--- The problem ---
Write out the records once more, exactly as given.

--- Items from a data source ---
⟨

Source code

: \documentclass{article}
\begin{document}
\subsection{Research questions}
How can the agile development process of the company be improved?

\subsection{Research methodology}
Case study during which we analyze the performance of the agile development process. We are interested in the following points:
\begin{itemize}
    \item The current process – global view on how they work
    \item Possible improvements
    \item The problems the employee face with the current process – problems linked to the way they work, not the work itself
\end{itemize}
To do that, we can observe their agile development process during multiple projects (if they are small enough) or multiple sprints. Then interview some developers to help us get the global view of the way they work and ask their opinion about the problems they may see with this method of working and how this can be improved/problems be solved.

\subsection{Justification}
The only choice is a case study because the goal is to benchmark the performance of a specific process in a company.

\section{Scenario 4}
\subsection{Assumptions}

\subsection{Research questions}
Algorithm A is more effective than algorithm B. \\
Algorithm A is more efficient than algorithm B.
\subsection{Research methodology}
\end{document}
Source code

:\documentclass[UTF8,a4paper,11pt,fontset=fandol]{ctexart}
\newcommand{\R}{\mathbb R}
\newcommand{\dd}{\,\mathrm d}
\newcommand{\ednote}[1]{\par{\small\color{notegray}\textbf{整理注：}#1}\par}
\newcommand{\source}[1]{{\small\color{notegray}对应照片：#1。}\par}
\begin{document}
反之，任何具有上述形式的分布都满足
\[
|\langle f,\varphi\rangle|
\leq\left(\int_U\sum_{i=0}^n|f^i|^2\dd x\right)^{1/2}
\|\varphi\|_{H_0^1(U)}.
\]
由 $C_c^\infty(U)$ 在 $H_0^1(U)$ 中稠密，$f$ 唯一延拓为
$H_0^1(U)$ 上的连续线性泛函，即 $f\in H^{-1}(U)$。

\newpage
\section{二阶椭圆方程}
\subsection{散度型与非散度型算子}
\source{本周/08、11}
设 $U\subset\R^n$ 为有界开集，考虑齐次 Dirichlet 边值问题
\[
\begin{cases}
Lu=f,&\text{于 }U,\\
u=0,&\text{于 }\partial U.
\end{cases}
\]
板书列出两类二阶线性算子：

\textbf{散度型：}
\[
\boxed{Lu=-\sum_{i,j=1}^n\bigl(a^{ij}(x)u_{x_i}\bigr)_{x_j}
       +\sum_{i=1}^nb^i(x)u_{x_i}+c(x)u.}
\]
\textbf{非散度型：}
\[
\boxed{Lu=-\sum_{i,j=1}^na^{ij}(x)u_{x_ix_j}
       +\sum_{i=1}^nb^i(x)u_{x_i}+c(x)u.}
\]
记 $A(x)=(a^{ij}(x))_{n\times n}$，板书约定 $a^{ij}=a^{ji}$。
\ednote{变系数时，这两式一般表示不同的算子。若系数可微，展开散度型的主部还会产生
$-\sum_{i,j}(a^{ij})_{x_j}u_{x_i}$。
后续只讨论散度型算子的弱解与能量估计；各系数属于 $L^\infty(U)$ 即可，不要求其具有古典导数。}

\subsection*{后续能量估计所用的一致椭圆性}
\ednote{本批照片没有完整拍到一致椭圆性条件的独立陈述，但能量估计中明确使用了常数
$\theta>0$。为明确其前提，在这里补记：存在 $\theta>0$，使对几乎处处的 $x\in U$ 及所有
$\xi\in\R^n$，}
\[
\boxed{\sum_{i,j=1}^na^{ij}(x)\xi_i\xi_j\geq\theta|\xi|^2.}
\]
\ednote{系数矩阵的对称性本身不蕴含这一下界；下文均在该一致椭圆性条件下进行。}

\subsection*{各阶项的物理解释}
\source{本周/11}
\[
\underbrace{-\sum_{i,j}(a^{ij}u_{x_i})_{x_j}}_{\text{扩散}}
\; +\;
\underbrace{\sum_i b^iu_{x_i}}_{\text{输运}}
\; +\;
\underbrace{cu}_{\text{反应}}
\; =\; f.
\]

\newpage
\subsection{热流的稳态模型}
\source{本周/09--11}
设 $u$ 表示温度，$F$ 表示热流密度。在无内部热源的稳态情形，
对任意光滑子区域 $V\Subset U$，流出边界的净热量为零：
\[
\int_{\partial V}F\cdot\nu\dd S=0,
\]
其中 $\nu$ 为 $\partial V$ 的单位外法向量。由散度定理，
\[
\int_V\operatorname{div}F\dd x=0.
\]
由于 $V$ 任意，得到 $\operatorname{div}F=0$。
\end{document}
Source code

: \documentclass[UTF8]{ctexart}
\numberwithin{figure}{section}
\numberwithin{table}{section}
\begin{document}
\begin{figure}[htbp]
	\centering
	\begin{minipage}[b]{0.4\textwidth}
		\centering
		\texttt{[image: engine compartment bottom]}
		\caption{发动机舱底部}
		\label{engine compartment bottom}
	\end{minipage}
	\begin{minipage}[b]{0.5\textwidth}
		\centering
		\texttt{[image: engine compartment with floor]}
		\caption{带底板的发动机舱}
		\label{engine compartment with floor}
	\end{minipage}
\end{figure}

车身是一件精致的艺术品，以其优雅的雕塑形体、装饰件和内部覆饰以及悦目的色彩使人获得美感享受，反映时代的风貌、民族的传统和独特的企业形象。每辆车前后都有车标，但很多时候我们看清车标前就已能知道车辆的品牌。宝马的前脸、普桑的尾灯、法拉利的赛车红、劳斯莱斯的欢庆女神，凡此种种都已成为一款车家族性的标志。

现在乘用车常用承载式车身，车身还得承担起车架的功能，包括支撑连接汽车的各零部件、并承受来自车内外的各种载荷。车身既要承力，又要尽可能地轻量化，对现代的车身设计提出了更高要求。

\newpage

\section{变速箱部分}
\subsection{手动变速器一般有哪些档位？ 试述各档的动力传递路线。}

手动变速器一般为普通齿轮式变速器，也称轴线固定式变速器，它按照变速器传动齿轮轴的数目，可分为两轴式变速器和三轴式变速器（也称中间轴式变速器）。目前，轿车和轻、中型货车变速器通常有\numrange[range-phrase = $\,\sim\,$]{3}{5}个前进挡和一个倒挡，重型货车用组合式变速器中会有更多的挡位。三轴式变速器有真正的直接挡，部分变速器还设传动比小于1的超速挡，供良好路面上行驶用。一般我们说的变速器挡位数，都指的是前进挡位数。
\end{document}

⟩

--- Output of the exercise ---
Source code

: \documentclass{article}
\begin{document}
\subsection{Research questions}
How can the agile development process of the company be improved?

\subsection{Research methodology}
Case study during which we analyze the performance of the agile development process. We are interested in the following points:
\begin{itemize}
    \item The current process – global view on how they work
    \item Possible improvements
    \item The problems the employee face with the current process – problems linked to the way they work, not the work itself
\end{itemize}
To do that, we can observe their agile development process during multiple projects (if they are small enough) or multiple sprints. Then interview some developers to help us get the global view of the way they work and ask their opinion about the problems they may see with this method of working and how this can be improved/problems be solved.

\subsection{Justification}
The only choice is a case study because the goal is to benchmark the performance of a specific process in a company.

\section{Scenario 4}
\subsection{Assumptions}

\subsection{Research questions}
Algorithm A is more effective than algorithm B. \\
Algorithm A is more efficient than algorithm B.
\subsection{Research methodology}
\end{document}
Source code

:\documentclass[UTF8,a4paper,11pt,fontset=fandol]{ctexart}
\newcommand{\R}{\mathbb R}
\newcommand{\dd}{\,\mathrm d}
\newcommand{\ednote}[1]{\par{\small\color{notegray}\textbf{整理注：}#1}\par}
\newcommand{\source}[1]{{\small\color{notegray}对应照片：#1。}\par}
\begin{document}
反之，任何具有上述形式的分布都满足
\[
|\langle f,\varphi\rangle|
\leq\left(\int_U\sum_{i=0}^n|f^i|^2\dd x\right)^{1/2}
\|\varphi\|_{H_0^1(U)}.
\]
由 $C_c^\infty(U)$ 在 $H_0^1(U)$ 中稠密，$f$ 唯一延拓为
$H_0^1(U)$ 上的连续线性泛函，即 $f\in H^{-1}(U)$。

\newpage
\section{二阶椭圆方程}
\subsection{散度型与非散度型算子}
\source{本周/08、11}
设 $U\subset\R^n$ 为有界开集，考虑齐次 Dirichlet 边值问题
\[
\begin{cases}
Lu=f,&\text{于 }U,\\
u=0,&\text{于 }\partial U.
\end{cases}
\]
板书列出两类二阶线性算子：

\textbf{散度型：}
\[
\boxed{Lu=-\sum_{i,j=1}^n\bigl(a^{ij}(x)u_{x_i}\bigr)_{x_j}
       +\sum_{i=1}^nb^i(x)u_{x_i}+c(x)u.}
\]
\textbf{非散度型：}
\[
\boxed{Lu=-\sum_{i,j=1}^na^{ij}(x)u_{x_ix_j}
       +\sum_{i=1}^nb^i(x)u_{x_i}+c(x)u.}
\]
记 $A(x)=(a^{ij}(x))_{n\times n}$，板书约定 $a^{ij}=a^{ji}$。
\ednote{变系数时，这两式一般表示不同的算子。若系数可微，展开散度型的主部还会产生
$-\sum_{i,j}(a^{ij})_{x_j}u_{x_i}$。
后续只讨论散度型算子的弱解与能量估计；各系数属于 $L^\infty(U)$ 即可，不要求其具有古典导数。}

\subsection*{后续能量估计所用的一致椭圆性}
\ednote{本批照片没有完整拍到一致椭圆性条件的独立陈述，但能量估计中明确使用了常数
$\theta>0$。为明确其前提，在这里补记：存在 $\theta>0$，使对几乎处处的 $x\in U$ 及所有
$\xi\in\R^n$，}
\[
\boxed{\sum_{i,j=1}^na^{ij}(x)\xi_i\xi_j\geq\theta|\xi|^2.}
\]
\ednote{系数矩阵的对称性本身不蕴含这一下界；下文均在该一致椭圆性条件下进行。}

\subsection*{各阶项的物理解释}
\source{本周/11}
\[
\underbrace{-\sum_{i,j}(a^{ij}u_{x_i})_{x_j}}_{\text{扩散}}
\; +\;
\underbrace{\sum_i b^iu_{x_i}}_{\text{输运}}
\; +\;
\underbrace{cu}_{\text{反应}}
\; =\; f.
\]

\newpage
\subsection{热流的稳态模型}
\source{本周/09--11}
设 $u$ 表示温度，$F$ 表示热流密度。在无内部热源的稳态情形，
对任意光滑子区域 $V\Subset U$，流出边界的净热量为零：
\[
\int_{\partial V}F\cdot\nu\dd S=0,
\]
其中 $\nu$ 为 $\partial V$ 的单位外法向量。由散度定理，
\[
\int_V\operatorname{div}F\dd x=0.
\]
由于 $V$ 任意，得到 $\operatorname{div}F=0$。
\end{document}
Source code

: \documentclass[UTF8]{ctexart}
\numberwithin{figure}{section}
\numberwithin{table}{section}
\begin{document}
\begin{figure}[htbp]
	\centering
	\begin{minipage}[b]{0.4\textwidth}
		\centering
		\texttt{[image: engine compartment bottom]}
		\caption{发动机舱底部}
		\label{engine compartment bottom}
	\end{minipage}
	\begin{minipage}[b]{0.5\textwidth}
		\centering
		\texttt{[image: engine compartment with floor]}
		\caption{带底板的发动机舱}
		\label{engine compartment with floor}
	\end{minipage}
\end{figure}

车身是一件精致的艺术品，以其优雅的雕塑形体、装饰件和内部覆饰以及悦目的色彩使人获得美感享受，反映时代的风貌、民族的传统和独特的企业形象。每辆车前后都有车标，但很多时候我们看清车标前就已能知道车辆的品牌。宝马的前脸、普桑的尾灯、法拉利的赛车红、劳斯莱斯的欢庆女神，凡此种种都已成为一款车家族性的标志。

现在乘用车常用承载式车身，车身还得承担起车架的功能，包括支撑连接汽车的各零部件、并承受来自车内外的各种载荷。车身既要承力，又要尽可能地轻量化，对现代的车身设计提出了更高要求。

\newpage

\section{变速箱部分}
\subsection{手动变速器一般有哪些档位？ 试述各档的动力传递路线。}

手动变速器一般为普通齿轮式变速器，也称轴线固定式变速器，它按照变速器传动齿轮轴的数目，可分为两轴式变速器和三轴式变速器（也称中间轴式变速器）。目前，轿车和轻、中型货车变速器通常有\numrange[range-phrase = $\,\sim\,$]{3}{5}个前进挡和一个倒挡，重型货车用组合式变速器中会有更多的挡位。三轴式变速器有真正的直接挡，部分变速器还设传动比小于1的超速挡，供良好路面上行驶用。一般我们说的变速器挡位数，都指的是前进挡位数。
\end{document}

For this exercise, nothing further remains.